They can connect to your home network via Wi-Fi or Ethernet. There are apps that allow viewing from many different devices including web, Roku, Amazon Fire TV, iOS, or Android.

No paid subscription is required, making the AirTV products worthy of consideration. You just need to sign up for a free Sling TV account.

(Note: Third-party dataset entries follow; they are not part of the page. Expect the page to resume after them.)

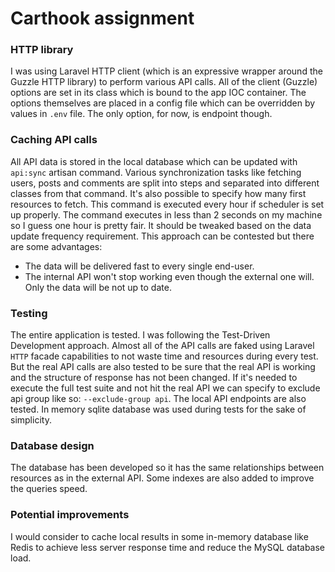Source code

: # Carthook assignment

### HTTP library

I was using Laravel HTTP client (which is an expressive wrapper around the Guzzle HTTP library)
to perform various API calls. All of the client (Guzzle) options are set in its class
which is bound to the app IOC container. The options themselves are placed in a config file
which can be overridden by values in `.env` file. The only option, for now, is endpoint though. 

### Caching API calls

All API data is stored in the local database which can be updated with `api:sync` artisan command.
Various synchronization tasks like fetching users, posts and comments are split into steps 
and separated into different classes from that command. It's also possible to specify how many first resources to fetch. 
This command is executed every hour if scheduler is set up properly. The command executes in less than 2 seconds 
on my machine so I guess one hour is pretty fair. It should be tweaked based on the data update frequency requirement. 
This approach can be contested but there are some advantages:

- The data will be delivered fast to every single end-user.
- The internal API won't stop working even though the external one will. Only the data will be not up to date.

### Testing

The entire application is tested. I was following the Test-Driven Development approach. Almost all of the API calls
are faked using Laravel `HTTP` facade capabilities to not waste time and resources during every test. But the real
API calls are also tested to be sure that the real API is working and the structure of response has not been changed.
If it's needed to execute the full test suite and not hit the real API we can specify to exclude api group like so:
`--exclude-group api`. The local API endpoints are also tested. In memory sqlite database was used during tests 
for the sake of simplicity.

### Database design

The database has been developed so it has the same relationships between resources as in the external API. 
Some indexes are also added to improve the queries speed.

### Potential improvements 

I would consider to cache local results in some in-memory database like Redis to achieve less server response time
and reduce the MySQL database load.
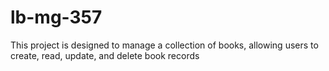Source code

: # lb-mg-357
This project is designed to manage a collection of books, allowing users to create, read, update, and delete book records
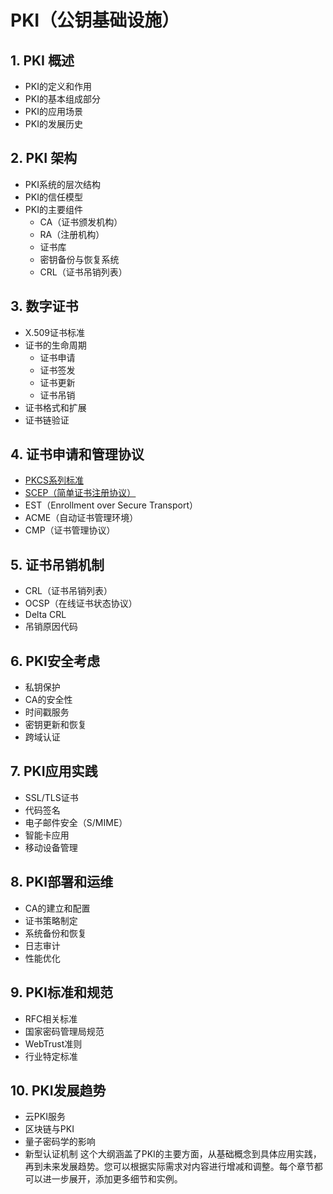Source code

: # PKI（公钥基础设施）
## 1. PKI 概述
- PKI的定义和作用
- PKI的基本组成部分
- PKI的应用场景
- PKI的发展历史
## 2. PKI 架构
- PKI系统的层次结构
- PKI的信任模型
- PKI的主要组件
  - CA（证书颁发机构）
  - RA（注册机构）
  - 证书库
  - 密钥备份与恢复系统
  - CRL（证书吊销列表）
## 3. 数字证书
- X.509证书标准
- 证书的生命周期
  - 证书申请
  - 证书签发
  - 证书更新
  - 证书吊销
- 证书格式和扩展
- 证书链验证
## 4. 证书申请和管理协议
- [PKCS系列标准](./pkcs.md)
- [SCEP（简单证书注册协议）](./scep.md)
- EST（Enrollment over Secure Transport）
- ACME（自动证书管理环境）
- CMP（证书管理协议）
## 5. 证书吊销机制
- CRL（证书吊销列表）
- OCSP（在线证书状态协议）
- Delta CRL
- 吊销原因代码
## 6. PKI安全考虑
- 私钥保护
- CA的安全性
- 时间戳服务
- 密钥更新和恢复
- 跨域认证
## 7. PKI应用实践
- SSL/TLS证书
- 代码签名
- 电子邮件安全（S/MIME）
- 智能卡应用
- 移动设备管理
## 8. PKI部署和运维
- CA的建立和配置
- 证书策略制定
- 系统备份和恢复
- 日志审计
- 性能优化
## 9. PKI标准和规范
- RFC相关标准
- 国家密码管理局规范
- WebTrust准则
- 行业特定标准
## 10. PKI发展趋势
- 云PKI服务
- 区块链与PKI
- 量子密码学的影响
- 新型认证机制
这个大纲涵盖了PKI的主要方面，从基础概念到具体应用实践，再到未来发展趋势。您可以根据实际需求对内容进行增减和调整。每个章节都可以进一步展开，添加更多细节和实例。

However, the Tablo has a superior channel guide that presents all of the shows or movies available in a Netflix-style grid which makes it easy to find shows you want to record in the future. I would only consider AirTV if you want to be able to view your recordings remotely when away from home. Read my full review:

AirTV Pros

  • No fees for the channel guide!
  • Great tuner (brings in the most channels).
  • Has Wi-Fi.
  • Can watch live TV and recordings away from home.
  • Easy to set up and use.

Air TV Cons

  • Paid streaming services are mixed in with upcoming broadcast TV shows in the user interface, making it harder to find free content.
  • Doesn’t work with all USB drives (or any SSDs). Might need to purchase a recommended USB drive rather than use one you already have.
  • Only uses the first 2TB of drive space.
  • Can only set up recordings through the guide. No manual recording setup.
  • Lots of users online have complained about virtually non-existent tech support.
  • No ATSC3.0.

Other DVRs

These DVRs are not my top choices, but they may be appropriate in some circumstances.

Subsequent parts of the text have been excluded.